Abstract

Heavy metal pollution poses a serious threat to soil, water, and the atmospheric environment. Many microbes sustain and respond to the metal stress, and the mechanisms involved in these processes remain unclear. The metagenomics and metatranscriptomics approaches were applied to study the structure and function of eukaryotic microbial communities in heavy metal-contaminated soils of two geographic locations situated in different climatic regions. To achieve this, amplicons of the hypervariable V4 region of 18S rDNA and cDNA synthesized from 18S rRNA extracted from these soils were generated and sequenced through paired-end sequencing chemistry on the Illumina-MiSeq platform. The NGS dataset processed by the Mothur pipeline and analyzed by Parallel-Meta 3 pipeline illustrated the presence of all the major eukaryotic phyla. Taxa diversity and community structure of micro-eukaryotes within and between the samples from two locations were compared.

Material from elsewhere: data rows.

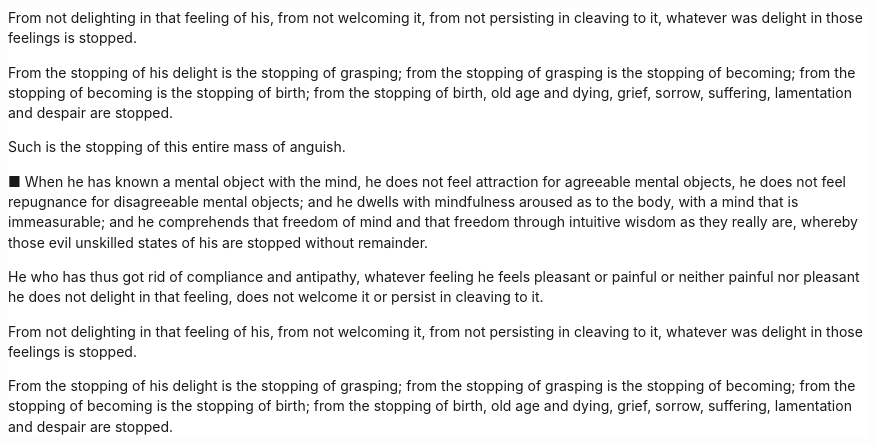  From not delighting in that feeling of his,
 from not welcoming it,
 from not persisting in cleaving to it,
 whatever was delight in those feelings is stopped.

 From the stopping of his delight
 is the stopping of grasping;
 from the stopping of grasping is the stopping of becoming;
 from the stopping of becoming is the stopping of birth;
 from the stopping of birth,
 old age and dying,
 grief,
 sorrow,
 suffering,
 lamentation
 and despair
 are stopped.

 Such is the stopping of this entire mass of anguish.

 ■
 When he has known a mental object with the mind,
 he does not feel attraction for agreeable mental objects,
 he does not feel repugnance for disagreeable mental objects;
 and he dwells with mindfulness aroused as to the body,
 with a mind that is immeasurable;
 and he comprehends that freedom of mind
 and that freedom through intuitive wisdom
 as they really are,
 whereby those evil unskilled states of his
 are stopped without remainder.

 He who has thus got rid of compliance and antipathy,
 whatever feeling he feels  pleasant
 or painful
 or neither painful nor pleasant  he does not delight in that feeling,
 does not welcome it
 or persist in cleaving to it.

 From not delighting in that feeling of his,
 from not welcoming it,
 from not persisting in cleaving to it,
 whatever was delight in those feelings is stopped.

 From the stopping of his delight
 is the stopping of grasping;
 from the stopping of grasping is the stopping of becoming;
 from the stopping of becoming is the stopping of birth;
 from the stopping of birth,
 old age and dying,
 grief,
 sorrow,
 suffering,
 lamentation
 and despair
 are stopped.
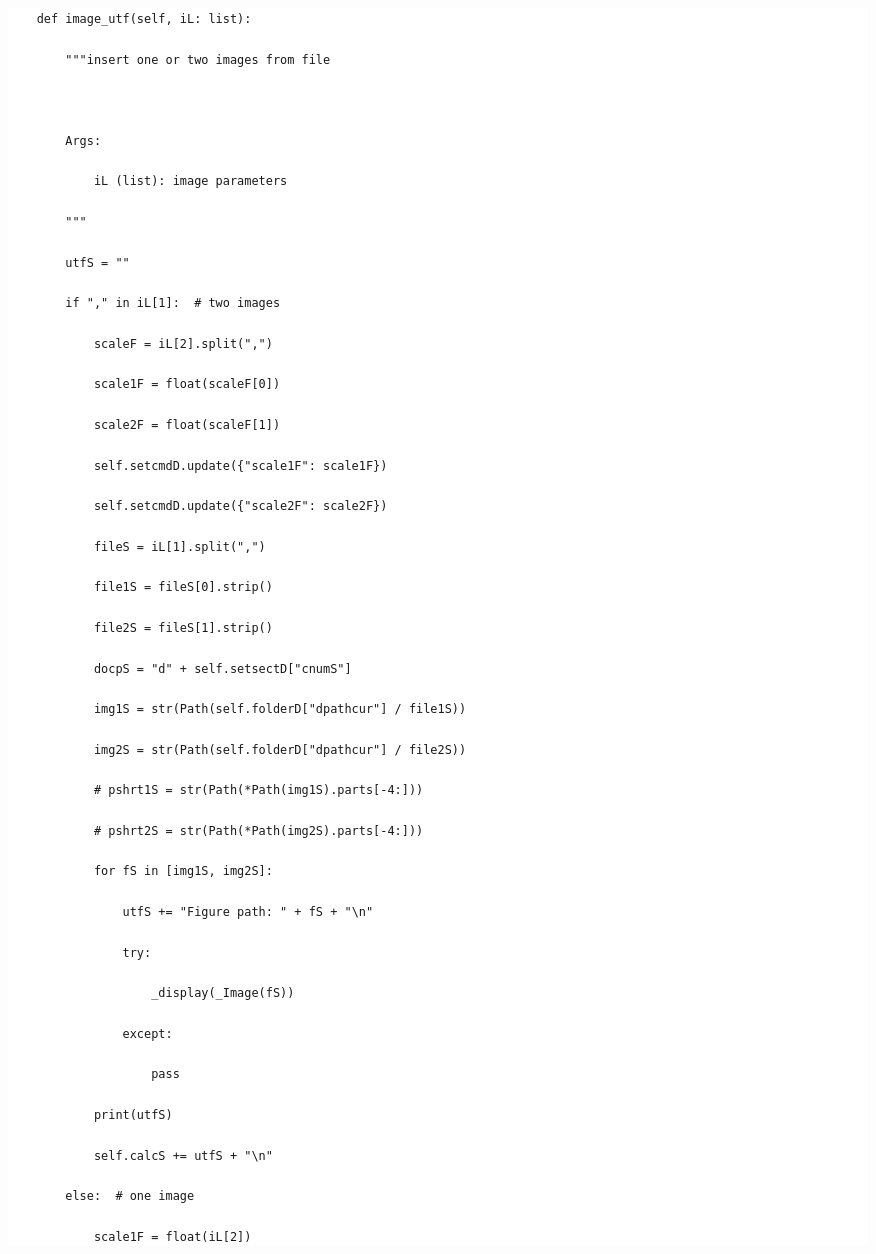 
        def image_utf(self, iL: list):

            """insert one or two images from file

        

            Args:

                iL (list): image parameters

            """

            utfS = ""

            if "," in iL[1]:  # two images

                scaleF = iL[2].split(",")

                scale1F = float(scaleF[0])

                scale2F = float(scaleF[1])

                self.setcmdD.update({"scale1F": scale1F})

                self.setcmdD.update({"scale2F": scale2F})

                fileS = iL[1].split(",")

                file1S = fileS[0].strip()

                file2S = fileS[1].strip()

                docpS = "d" + self.setsectD["cnumS"]

                img1S = str(Path(self.folderD["dpathcur"] / file1S))

                img2S = str(Path(self.folderD["dpathcur"] / file2S))

                # pshrt1S = str(Path(*Path(img1S).parts[-4:]))

                # pshrt2S = str(Path(*Path(img2S).parts[-4:]))

                for fS in [img1S, img2S]:

                    utfS += "Figure path: " + fS + "\n"

                    try:

                        _display(_Image(fS))

                    except:

                        pass

                print(utfS)

                self.calcS += utfS + "\n"

            else:  # one image

                scale1F = float(iL[2])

Clustering, heatmap, and PCA analysis supported the variation in taxonomic diversity and community structure in the datasets of these two sites. Analysis of taxa abundance in both sites identified marker organisms for the further characterization of such types of environments. A functional metatranscriptomics study revealed the identification of various expressed eukaryotic genes, which are involved in metal tolerance. These metal-tolerant gene families were phylogenetically related to the different eukaryotic lineages reported in the metagenomic analysis. Hence, this approach could be widely applied in microbial ecology to understand the role of active microbes in such specific environmental conditions.